The Times April 04, 2009
– Ginny Dougary

Nudging 80, he’s full of memories of his theatrical past, but the great director’s love of work – and family – is undimmed

Almost two decades have passed since Peter Hall and I last met. The baby that his fourth wife, Nicky Frei, was expecting then is now a 17-year-old bright spark, Emma, who thrills her father with her scholarship and enthusiasm for theatre, and occasionally appalls him with her use of language. Emma Hall’s accolade of “awesome” for a performance of Hamlet by a scion of another notable dynasty, Will Attenborough, made her father blanch. “I said, ‘Don’t use that word.
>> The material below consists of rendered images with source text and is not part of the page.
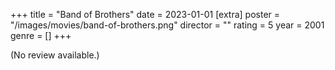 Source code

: +++
title = "Band of Brothers"
date = 2023-01-01
[extra]
poster = "/images/movies/band-of-brothers.png"
director = ""
rating = 5
year = 2001
genre = []
+++

(No review available.)
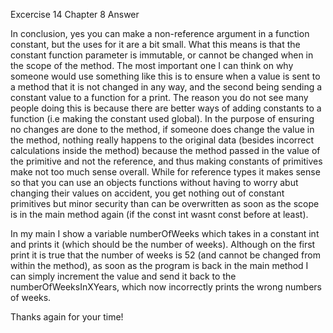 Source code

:Excercise 14 Chapter 8 Answer

In conclusion, yes you can make a non-reference argument in a function constant, but the uses for it are a bit small. What this means is that the constant function parameter is immutable, or cannot be changed when in the scope of the method. The most important one I can think on why someone would use something like this is to ensure when a value is sent to a method that it is not changed in any way, and the second being sending a constant value to a function for a print. The reason you do not see many people doing this is because there are better ways of adding constants to a function (i.e making the constant used global). In the purpose of ensuring no changes are done to the method, if someone does change the value in the method, nothing really happens to the original data (besides incorrect calculations inside the method) because the method passed in the value of the primitive and not the reference, and thus making constants of primitives make not too much sense overall. While for reference types it makes sense so that you can use an objects functions without having to worry abut changing their values on accident, you get nothing out of constant primitives but minor security than can be overwritten as soon as the scope is in the main method again (if the const int wasnt const before at least).

In my main I show a variable numberOfWeeks which takes in a constant int and prints it (which should be the number of weeks). Although on the first print it is true that the number of weeks is 52 (and cannot be changed from within the method), as soon as the program is back in the main method I can simply increment the value and send it back to the numberOfWeeksInXYears, which now incorrectly prints the wrong numbers of weeks.

Thanks again for your time! 
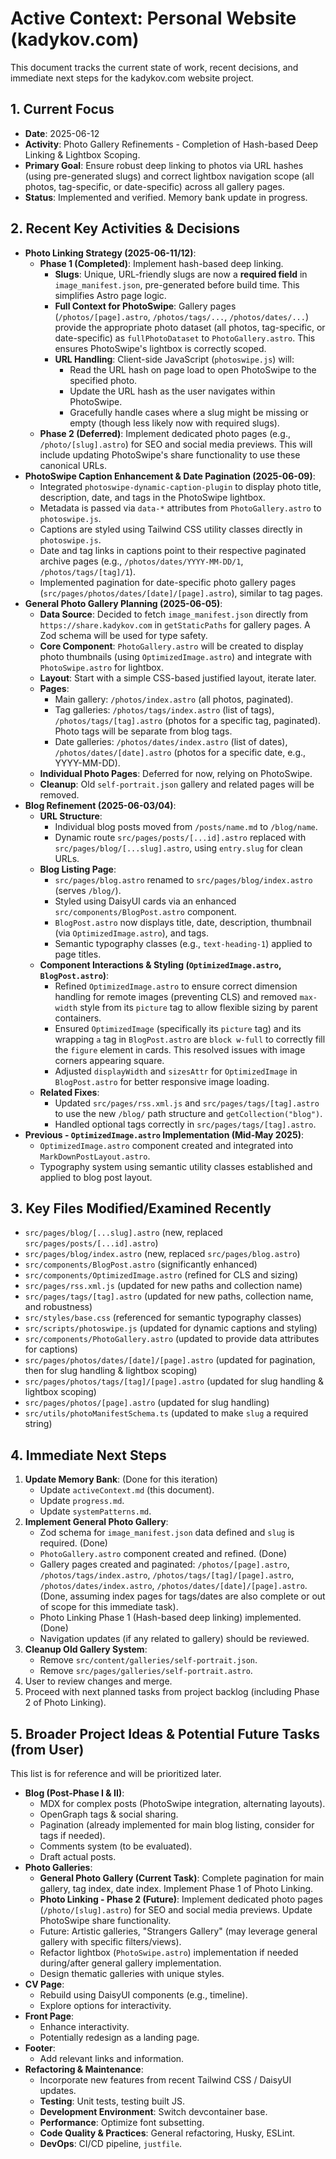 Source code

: # Active Context: Personal Website (kadykov.com)

This document tracks the current state of work, recent decisions, and immediate next steps for the kadykov.com website project.

## 1. Current Focus
-   **Date**: 2025-06-12
-   **Activity**: Photo Gallery Refinements - Completion of Hash-based Deep Linking & Lightbox Scoping.
-   **Primary Goal**: Ensure robust deep linking to photos via URL hashes (using pre-generated slugs) and correct lightbox navigation scope (all photos, tag-specific, or date-specific) across all gallery pages.
-   **Status**: Implemented and verified. Memory bank update in progress.

## 2. Recent Key Activities & Decisions
-   **Photo Linking Strategy (2025-06-11/12)**:
    *   **Phase 1 (Completed)**: Implement hash-based deep linking.
        *   **Slugs**: Unique, URL-friendly slugs are now a **required field** in `image_manifest.json`, pre-generated before build time. This simplifies Astro page logic.
        *   **Full Context for PhotoSwipe**: Gallery pages (`/photos/[page].astro`, `/photos/tags/...`, `/photos/dates/...`) provide the appropriate photo dataset (all photos, tag-specific, or date-specific) as `fullPhotoDataset` to `PhotoGallery.astro`. This ensures PhotoSwipe's lightbox is correctly scoped.
        *   **URL Handling**: Client-side JavaScript (`photoswipe.js`) will:
            *   Read the URL hash on page load to open PhotoSwipe to the specified photo.
            *   Update the URL hash as the user navigates within PhotoSwipe.
            *   Gracefully handle cases where a slug might be missing or empty (though less likely now with required slugs).
    *   **Phase 2 (Deferred)**: Implement dedicated photo pages (e.g., `/photo/[slug].astro`) for SEO and social media previews. This will include updating PhotoSwipe's share functionality to use these canonical URLs.
-   **PhotoSwipe Caption Enhancement & Date Pagination (2025-06-09)**:
    *   Integrated `photoswipe-dynamic-caption-plugin` to display photo title, description, date, and tags in the PhotoSwipe lightbox.
    *   Metadata is passed via `data-*` attributes from `PhotoGallery.astro` to `photoswipe.js`.
    *   Captions are styled using Tailwind CSS utility classes directly in `photoswipe.js`.
    *   Date and tag links in captions point to their respective paginated archive pages (e.g., `/photos/dates/YYYY-MM-DD/1`, `/photos/tags/[tag]/1`).
    *   Implemented pagination for date-specific photo gallery pages (`src/pages/photos/dates/[date]/[page].astro`), similar to tag pages.
-   **General Photo Gallery Planning (2025-06-05)**:
    *   **Data Source**: Decided to fetch `image_manifest.json` directly from `https://share.kadykov.com` in `getStaticPaths` for gallery pages. A Zod schema will be used for type safety.
    *   **Core Component**: `PhotoGallery.astro` will be created to display photo thumbnails (using `OptimizedImage.astro`) and integrate with `PhotoSwipe.astro` for lightbox.
    *   **Layout**: Start with a simple CSS-based justified layout, iterate later.
    *   **Pages**:
        *   Main gallery: `/photos/index.astro` (all photos, paginated).
        *   Tag galleries: `/photos/tags/index.astro` (list of tags), `/photos/tags/[tag].astro` (photos for a specific tag, paginated). Photo tags will be separate from blog tags.
        *   Date galleries: `/photos/dates/index.astro` (list of dates), `/photos/dates/[date].astro` (photos for a specific date, e.g., YYYY-MM-DD).
    *   **Individual Photo Pages**: Deferred for now, relying on PhotoSwipe.
    *   **Cleanup**: Old `self-portrait.json` gallery and related pages will be removed.
-   **Blog Refinement (2025-06-03/04)**:
    *   **URL Structure**:
        *   Individual blog posts moved from `/posts/name.md` to `/blog/name`.
        *   Dynamic route `src/pages/posts/[...id].astro` replaced with `src/pages/blog/[...slug].astro`, using `entry.slug` for clean URLs.
    *   **Blog Listing Page**:
        *   `src/pages/blog.astro` renamed to `src/pages/blog/index.astro` (serves `/blog/`).
        *   Styled using DaisyUI cards via an enhanced `src/components/BlogPost.astro` component.
        *   `BlogPost.astro` now displays title, date, description, thumbnail (via `OptimizedImage.astro`), and tags.
        *   Semantic typography classes (e.g., `text-heading-1`) applied to page titles.
    *   **Component Interactions & Styling (`OptimizedImage.astro`, `BlogPost.astro`)**:
        *   Refined `OptimizedImage.astro` to ensure correct dimension handling for remote images (preventing CLS) and removed `max-width` style from its `picture` tag to allow flexible sizing by parent containers.
        *   Ensured `OptimizedImage` (specifically its `picture` tag) and its wrapping `a` tag in `BlogPost.astro` are `block w-full` to correctly fill the `figure` element in cards. This resolved issues with image corners appearing square.
        *   Adjusted `displayWidth` and `sizesAttr` for `OptimizedImage` in `BlogPost.astro` for better responsive image loading.
    *   **Related Fixes**:
        *   Updated `src/pages/rss.xml.js` and `src/pages/tags/[tag].astro` to use the new `/blog/` path structure and `getCollection("blog")`.
        *   Handled optional tags correctly in `src/pages/tags/[tag].astro`.
-   **Previous - `OptimizedImage.astro` Implementation (Mid-May 2025)**:
    *   `OptimizedImage.astro` component created and integrated into `MarkDownPostLayout.astro`.
    *   Typography system using semantic utility classes established and applied to blog post layout.

## 3. Key Files Modified/Examined Recently
-   `src/pages/blog/[...slug].astro` (new, replaced `src/pages/posts/[...id].astro`)
-   `src/pages/blog/index.astro` (new, replaced `src/pages/blog.astro`)
-   `src/components/BlogPost.astro` (significantly enhanced)
-   `src/components/OptimizedImage.astro` (refined for CLS and sizing)
-   `src/pages/rss.xml.js` (updated for new paths and collection name)
-   `src/pages/tags/[tag].astro` (updated for new paths, collection name, and robustness)
-   `src/styles/base.css` (referenced for semantic typography classes)
-   `src/scripts/photoswipe.js` (updated for dynamic captions and styling)
-   `src/components/PhotoGallery.astro` (updated to provide data attributes for captions)
-   `src/pages/photos/dates/[date]/[page].astro` (updated for pagination, then for slug handling & lightbox scoping)
-   `src/pages/photos/tags/[tag]/[page].astro` (updated for slug handling & lightbox scoping)
-   `src/pages/photos/[page].astro` (updated for slug handling)
-   `src/utils/photoManifestSchema.ts` (updated to make `slug` a required string)

## 4. Immediate Next Steps
1.  **Update Memory Bank**: (Done for this iteration)
    *   Update `activeContext.md` (this document).
    *   Update `progress.md`.
    *   Update `systemPatterns.md`.
2.  **Implement General Photo Gallery**:
    *   Zod schema for `image_manifest.json` data defined and `slug` is required. (Done)
    *   `PhotoGallery.astro` component created and refined. (Done)
    *   Gallery pages created and paginated: `/photos/[page].astro`, `/photos/tags/index.astro`, `/photos/tags/[tag]/[page].astro`, `/photos/dates/index.astro`, `/photos/dates/[date]/[page].astro`. (Done, assuming index pages for tags/dates are also complete or out of scope for this immediate task).
    *   Photo Linking Phase 1 (Hash-based deep linking) implemented. (Done)
    *   Navigation updates (if any related to gallery) should be reviewed.
4.  **Cleanup Old Gallery System**:
    *   Remove `src/content/galleries/self-portrait.json`.
    *   Remove `src/pages/galleries/self-portrait.astro`.
5.  User to review changes and merge.
6.  Proceed with next planned tasks from project backlog (including Phase 2 of Photo Linking).

## 5. Broader Project Ideas & Potential Future Tasks (from User)
This list is for reference and will be prioritized later.

-   **Blog (Post-Phase I & II)**:
    *   MDX for complex posts (PhotoSwipe integration, alternating layouts).
    *   OpenGraph tags & social sharing.
    *   Pagination (already implemented for main blog listing, consider for tags if needed).
    *   Comments system (to be evaluated).
    *   Draft actual posts.
-   **Photo Galleries**:
    *   **General Photo Gallery (Current Task)**: Complete pagination for main gallery, tag index, date index. Implement Phase 1 of Photo Linking.
    *   **Photo Linking - Phase 2 (Future)**: Implement dedicated photo pages (`/photo/[slug].astro`) for SEO and social media previews. Update PhotoSwipe share functionality.
    *   Future: Artistic galleries, "Strangers Gallery" (may leverage general gallery with specific filters/views).
    *   Refactor lightbox (`PhotoSwipe.astro`) implementation if needed during/after general gallery implementation.
    *   Design thematic galleries with unique styles.
-   **CV Page**:
    *   Rebuild using DaisyUI components (e.g., timeline).
    *   Explore options for interactivity.
-   **Front Page**:
    *   Enhance interactivity.
    *   Potentially redesign as a landing page.
-   **Footer**:
    *   Add relevant links and information.
-   **Refactoring & Maintenance**:
    *   Incorporate new features from recent Tailwind CSS / DaisyUI updates.
    *   **Testing**: Unit tests, testing built JS.
    *   **Development Environment**: Switch devcontainer base.
    *   **Performance**: Optimize font subsetting.
    *   **Code Quality & Practices**: General refactoring, Husky, ESLint.
    *   **DevOps**: CI/CD pipeline, `justfile`.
I hate ahhhh-soom,’” he drawls, like a septuagenarian valley-girl .

The junior members of the Attenborough and Hall families will be combining forces in Edinburgh this summer in a late play, Celebration, by the late Harold Pinter. There is something poignantly circular about this cross-generational appreciation of the playwright as it was Emma’s father who discovered and championed Pinter, when Hall was barely in his mid-twenties, after he had performed a similar role for that other towering figure of modern theatre, Samuel Beckett.

So much has been written about Hall in his own right, and among the wealth of his achievements (founder of the Royal Shake- speare Company; 15 pivotal years estab- lishing the National Theatre in its present South Bank home), one can detect an underlying theme of insecurity and self- doubt, which contributed to several breakdowns and thoughts of suicide.

In our 1992 interview, Hall told me that he felt he was unpopular at Cambridge – where he had a scholarship to read English – and was often patronised because he was poor. I ask him now what gave him the intellectual confidence to recognise the worth of Waiting for Godot, a play by an Irishman who was then unacclaimed, when the manuscript landed on his desk in 1955 at the Arts Theatre in London.

“Answer – I don’t know,” he says.

“Except it happened. But when I read the script I didn’t say to myself, ‘This is the key play of the mid-20th century’ because I didn’t. I said, ‘It’s poetic, it’s beautifully written, it’s funny, it’s very arresting. I think it will work on an audience and I think it’s very moving, so we’ll do it.’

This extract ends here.